9. En l'absence de saisine préalable du juge judiciaire en contestation de la décision unilatérale de l'employeur fixant les modalités d'organisation des élections professionnelles, une organisation syndicale, ayant présenté une liste de candidats sans avoir émis, au plus tard lors du dépôt de sa liste, de réserves sur les modalités d'organisation et de déroulement des opérations de vote ainsi fixées, ne saurait, après proclamation des résultats des élections professionnelles, contester la validité de la décision unilatérale de l'employeur fixant les modalités d'organisation des élections et demander à ce titre l'annulation des élections.

10. Le tribunal, qui a constaté que la F3C CFDT avait présenté des candidats sur l'établissement considéré en déposant le 7 octobre 2019 ses listes de candidats sans émettre de réserves sur les modalités d'organisation et de déroulement des opérations de vote fixées unilatéralement par l'employeur, lequel avait notamment décidé de la mise en place d'un bureau de vote unique, et n'avait pas saisi le juge judiciaire d'un contentieux préélectoral, a décidé à bon droit que cette organisation syndicale ne pouvait plus contester cette modalité pour demander l'annulation des élections.

11. Le moyen n'est donc pas fondé.

PAR CES MOTIFS, la Cour :

REJETTE le pourvoi.

Arrêt rendu en formation restreinte hors RNSM.

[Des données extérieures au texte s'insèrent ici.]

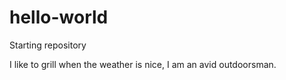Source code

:# hello-world
Starting repository

I like to grill when the weather is nice, I am an avid outdoorsman.
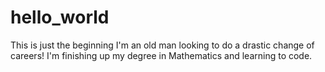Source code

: # hello_world
This is just the beginning
I'm an old man looking to do a drastic change of careers! I'm finishing up my 
degree in Mathematics and learning to code.
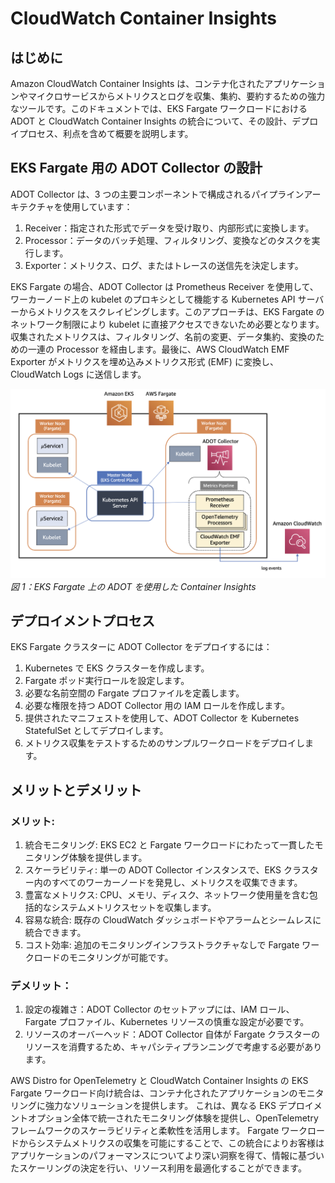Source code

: # CloudWatch Container Insights 




## はじめに

Amazon CloudWatch Container Insights は、コンテナ化されたアプリケーションやマイクロサービスからメトリクスとログを収集、集約、要約するための強力なツールです。このドキュメントでは、EKS Fargate ワークロードにおける ADOT と CloudWatch Container Insights の統合について、その設計、デプロイプロセス、利点を含めて概要を説明します。




## EKS Fargate 用の ADOT Collector の設計

ADOT Collector は、3 つの主要コンポーネントで構成されるパイプラインアーキテクチャを使用しています：

1. Receiver：指定された形式でデータを受け取り、内部形式に変換します。
2. Processor：データのバッチ処理、フィルタリング、変換などのタスクを実行します。
3. Exporter：メトリクス、ログ、またはトレースの送信先を決定します。

EKS Fargate の場合、ADOT Collector は Prometheus Receiver を使用して、ワーカーノード上の kubelet のプロキシとして機能する Kubernetes API サーバーからメトリクスをスクレイピングします。このアプローチは、EKS Fargate のネットワーク制限により kubelet に直接アクセスできないため必要となります。収集されたメトリクスは、フィルタリング、名前の変更、データ集約、変換のための一連の Processor を経由します。最後に、AWS CloudWatch EMF Exporter がメトリクスを埋め込みメトリクス形式 (EMF) に変換し、CloudWatch Logs に送信します。

![CI EKS fargate with ADOT](./images/cieksfargateadot.png)
*図 1：EKS Fargate 上の ADOT を使用した Container Insights*
<!--https://aws.amazon.com/jp/blogs/news/introducing-amazon-cloudwatch-container-insights-for-amazon-eks-fargate-using-aws-distro-for-opentelemetry/
-->



## デプロイメントプロセス

EKS Fargate クラスターに ADOT Collector をデプロイするには：

1. Kubernetes で EKS クラスターを作成します。
2. Fargate ポッド実行ロールを設定します。
3. 必要な名前空間の Fargate プロファイルを定義します。
4. 必要な権限を持つ ADOT Collector 用の IAM ロールを作成します。
5. 提供されたマニフェストを使用して、ADOT Collector を Kubernetes StatefulSet としてデプロイします。
6. メトリクス収集をテストするためのサンプルワークロードをデプロイします。



## メリットとデメリット




### メリット:

1. 統合モニタリング: EKS EC2 と Fargate ワークロードにわたって一貫したモニタリング体験を提供します。
2. スケーラビリティ: 単一の ADOT Collector インスタンスで、EKS クラスター内のすべてのワーカーノードを発見し、メトリクスを収集できます。
3. 豊富なメトリクス: CPU、メモリ、ディスク、ネットワーク使用量を含む包括的なシステムメトリクスセットを収集します。
4. 容易な統合: 既存の CloudWatch ダッシュボードやアラームとシームレスに統合できます。
5. コスト効率: 追加のモニタリングインフラストラクチャなしで Fargate ワークロードのモニタリングが可能です。



### デメリット：

1. 設定の複雑さ：ADOT Collector のセットアップには、IAM ロール、Fargate プロファイル、Kubernetes リソースの慎重な設定が必要です。
2. リソースのオーバーヘッド：ADOT Collector 自体が Fargate クラスターのリソースを消費するため、キャパシティプランニングで考慮する必要があります。

AWS Distro for OpenTelemetry と CloudWatch Container Insights の EKS Fargate ワークロード向け統合は、コンテナ化されたアプリケーションのモニタリングに強力なソリューションを提供します。
これは、異なる EKS デプロイメントオプション全体で統一されたモニタリング体験を提供し、OpenTelemetry フレームワークのスケーラビリティと柔軟性を活用します。
Fargate ワークロードからシステムメトリクスの収集を可能にすることで、この統合によりお客様はアプリケーションのパフォーマンスについてより深い洞察を得て、情報に基づいたスケーリングの決定を行い、リソース利用を最適化することができます。
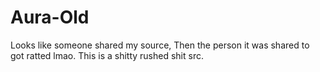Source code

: # Aura-Old

Looks like someone shared my source, Then the person it was shared to got ratted lmao. This is a shitty rushed shit src.
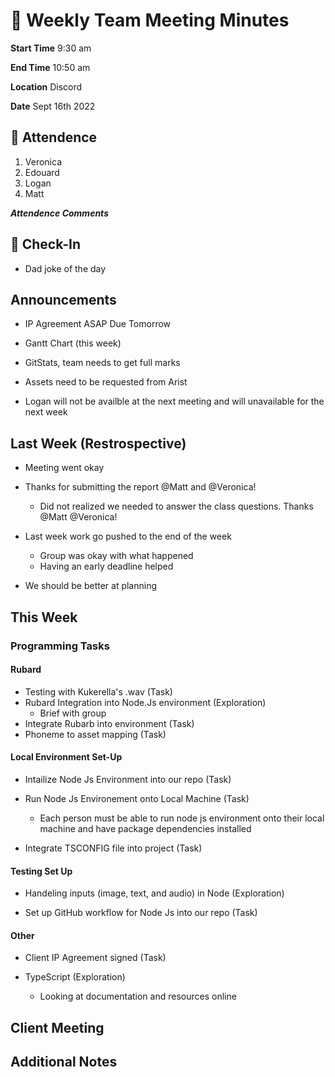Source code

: # 🚀 Weekly Team Meeting Minutes

**Start Time** 9:30 am

**End Time** 10:50 am

**Location** Discord

**Date** Sept 16th 2022

## 👋 Attendence

1. Veronica
2. Edouard
3. Logan
4. Matt

***Attendence Comments***

## 🧸 Check-In

- Dad joke of the day

## Announcements

- IP Agreement ASAP Due Tomorrow

- Gantt Chart (this week)

- GitStats, team needs to get full marks

- Assets need to be requested from Arist

- Logan will not be availble at the next meeting and will unavailable for the next week
  
## Last Week (Restrospective)

- Meeting went okay

- Thanks for submitting the report @Matt and @Veronica!
  - Did not realized we needed to answer the class questions. Thanks @Matt @Veronica!

- Last week work go pushed to the end of the week
  - Group was okay with what happened
  - Having an early deadline helped

- We should be better at planning

## This Week  

### Programming Tasks

#### Rubard

- Testing with Kukerella's .wav (Task)
- Rubard Integration into Node.Js environment (Exploration)
  - Brief with group
- Integrate Rubarb into environment (Task)
- Phoneme to asset mapping (Task)


#### Local Environment Set-Up

- Intailize Node Js Environment into our repo (Task)

- Run Node Js Environement onto Local Machine (Task)
  - Each person must be able to run node js environment onto their local machine and have package dependencies installed

- Integrate TSCONFIG file into project (Task)
  
#### Testing Set Up

- Handeling inputs (image, text, and audio) in Node (Exploration)

- Set up GitHub workflow for Node Js into our repo (Task)

#### Other 

- Client IP Agreement signed (Task)

- TypeScript (Exploration)
  - Looking at documentation and resources online

## Client Meeting

## Additional Notes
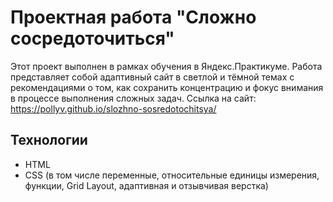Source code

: # Проектная работа "Сложно сосредоточиться"

Этот проект выполнен в рамках обучения в Яндекс.Практикуме. Работа представляет собой адаптивный сайт в светлой и тёмной темах с рекомендациями о том, как сохранить концентрацию и фокус внимания в процессе выполнения сложных задач.
Ссылка на сайт: https://pollyv.github.io/slozhno-sosredotochitsya/

## Технологии

- HTML
- CSS (в том числе переменные, относительные единицы измерения, функции, Grid Layout, адаптивная и отзывчивая верстка)
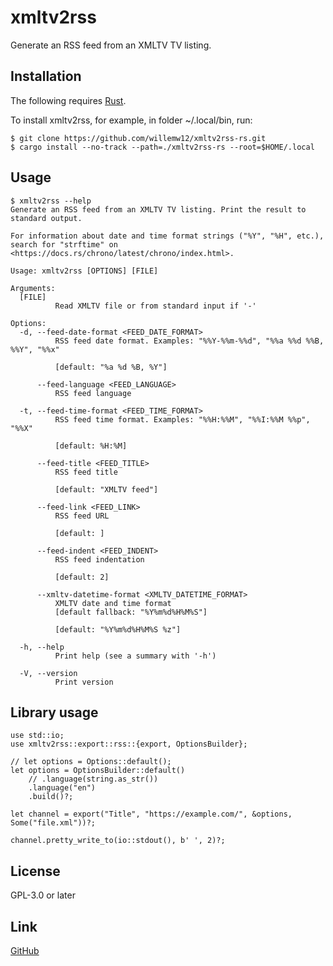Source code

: xmltv2rss
=========

Generate an RSS feed from an XMLTV TV listing.


Installation
------------

The following requires [Rust](https://www.rust-lang.org/).

To install xmltv2rss, for example, in folder ~/.local/bin, run:

    $ git clone https://github.com/willemw12/xmltv2rss-rs.git
    $ cargo install --no-track --path=./xmltv2rss-rs --root=$HOME/.local


Usage
-----

    $ xmltv2rss --help
    Generate an RSS feed from an XMLTV TV listing. Print the result to standard output.
    
    For information about date and time format strings ("%Y", "%H", etc.), search for "strftime" on <https://docs.rs/chrono/latest/chrono/index.html>.
    
    Usage: xmltv2rss [OPTIONS] [FILE]
    
    Arguments:
      [FILE]
              Read XMLTV file or from standard input if '-'
    
    Options:
      -d, --feed-date-format <FEED_DATE_FORMAT>
              RSS feed date format. Examples: "%%Y-%%m-%%d", "%%a %%d %%B, %%Y", "%%x"
              
              [default: "%a %d %B, %Y"]
    
          --feed-language <FEED_LANGUAGE>
              RSS feed language
    
      -t, --feed-time-format <FEED_TIME_FORMAT>
              RSS feed time format. Examples: "%%H:%%M", "%%I:%%M %%p", "%%X"
              
              [default: %H:%M]
    
          --feed-title <FEED_TITLE>
              RSS feed title
              
              [default: "XMLTV feed"]
    
          --feed-link <FEED_LINK>
              RSS feed URL
              
              [default: ]
    
          --feed-indent <FEED_INDENT>
              RSS feed indentation
              
              [default: 2]
    
          --xmltv-datetime-format <XMLTV_DATETIME_FORMAT>
              XMLTV date and time format
              [default fallback: "%Y%m%d%H%M%S"]
              
              [default: "%Y%m%d%H%M%S %z"]
    
      -h, --help
              Print help (see a summary with '-h')
    
      -V, --version
              Print version

Library usage
-------------

    use std::io;
    use xmltv2rss::export::rss::{export, OptionsBuilder};
    
    // let options = Options::default();
    let options = OptionsBuilder::default()
        // .language(string.as_str())
        .language("en")
        .build()?;
    
    let channel = export("Title", "https://example.com/", &options, Some("file.xml"))?;
    
    channel.pretty_write_to(io::stdout(), b' ', 2)?;


License
-------

GPL-3.0 or later


Link
----

[GitHub](https://github.com/willemw12/xmltv2rss-rs)

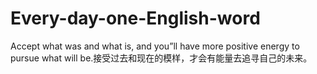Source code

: # Every-day-one-English-word
Accept what was and what is, and you”ll have more positive energy to pursue what will be.接受过去和现在的模样，才会有能量去追寻自己的未来。
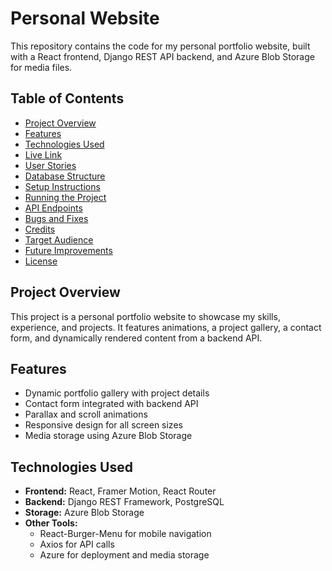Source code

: # Personal Website

This repository contains the code for my personal portfolio website, built with a React frontend, Django REST API backend, and Azure Blob Storage for media files.

## Table of Contents
- [Project Overview](#project-overview)
- [Features](#features)
- [Technologies Used](#technologies-used)
- [Live Link](#live-link)
- [User Stories](#user-stories)
- [Database Structure](#database-structure)
- [Setup Instructions](#setup-instructions)
- [Running the Project](#running-the-project)
- [API Endpoints](#api-endpoints)
- [Bugs and Fixes](#bugs-and-fixes)
- [Credits](#credits)
- [Target Audience](#target-audience)
- [Future Improvements](#future-improvements)
- [License](#license)

## Project Overview
This project is a personal portfolio website to showcase my skills, experience, and projects. It features animations, a project gallery, a contact form, and dynamically rendered content from a backend API.

## Features
- Dynamic portfolio gallery with project details
- Contact form integrated with backend API
- Parallax and scroll animations
- Responsive design for all screen sizes
- Media storage using Azure Blob Storage

## Technologies Used
- **Frontend:** React, Framer Motion, React Router
- **Backend:** Django REST Framework, PostgreSQL
- **Storage:** Azure Blob Storage
- **Other Tools:**
  - React-Burger-Menu for mobile navigation
  - Axios for API calls
  - Azure for deployment and media storage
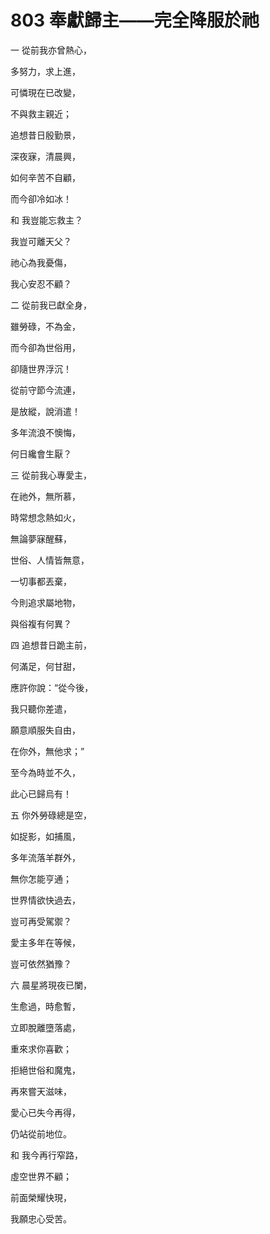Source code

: # 803 奉獻歸主——完全降服於祂

一 從前我亦曾熱心，

多努力，求上進，

可憐現在已改變，

不與救主親近；

追想昔日殷勤景，

深夜寐，清晨興，

如何辛苦不自顧，

而今卻冷如冰！

和 我豈能忘救主？

我豈可離天父？

祂心為我憂傷，

我心安忍不顧？

二 從前我已獻全身，

雖勞碌，不為金，

而今卻為世俗用，

卻隨世界浮沉！

從前守節今流連，

是放縱，說消遣！

多年流浪不懊悔，

何日纔會生厭？

三 從前我心專愛主，

在祂外，無所慕，

時常想念熱如火，

無論夢寐醒蘇，

世俗、人情皆無意，

一切事都丟棄，

今則追求屬地物，

與俗複有何異？

四 追想昔日跪主前，

何滿足，何甘甜，

應許你說：“從今後，

我只聽你差遣，

願意順服失自由，

在你外，無他求；”

至今為時並不久，

此心已歸烏有！

五 你外勞碌總是空，

如捉影，如捕風，

多年流落羊群外，

無你怎能亨通；

世界情欲快過去，

豈可再受駕禦？

愛主多年在等候，

豈可依然猶豫？

六 晨星將現夜已闌，

生愈過，時愈暫，

立即脫離墮落處，

重來求你喜歡；

拒絕世俗和魔鬼，

再來嘗天滋味，

愛心已失今再得，

仍站從前地位。

和 我今再行窄路，

虛空世界不顧；

前面榮耀快現，

我願忠心受苦。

- Président : M. Huglo (conseiller doyen faisant fonction de président) - Rapporteur : Mme Ott - Avocat(s) : SCP Thouvenin, Coudray et Grévy ; SCP Capron -

Textes visés :

Articles L. 2314-6 et L. 2314-28 du code du travail.

Rapprochement(s) :

Sur le pouvoir, sous l'empire des dispositions relatives au comité d'entreprise, donné unilatéralement à l'employeur pour organiser les opérations électorales, à rapprocher : Soc., 26 septembre 2012, pourvoi n° 11-22.598, Bull. 2012, V, n° 239 (rejet) ; Soc., 4 juin 2014, pourvoi n° 13-18.914, Bull. 2014, V, n° 134 (cassation partielle). Sur la nécessité pour le syndicat d'émettre des réserves lors du dépôt des candidatures pour contester les modalités électorales, à rapprocher : Soc., 11 décembre 2019, pourvoi n° 18-20.841, Bull., (cassation).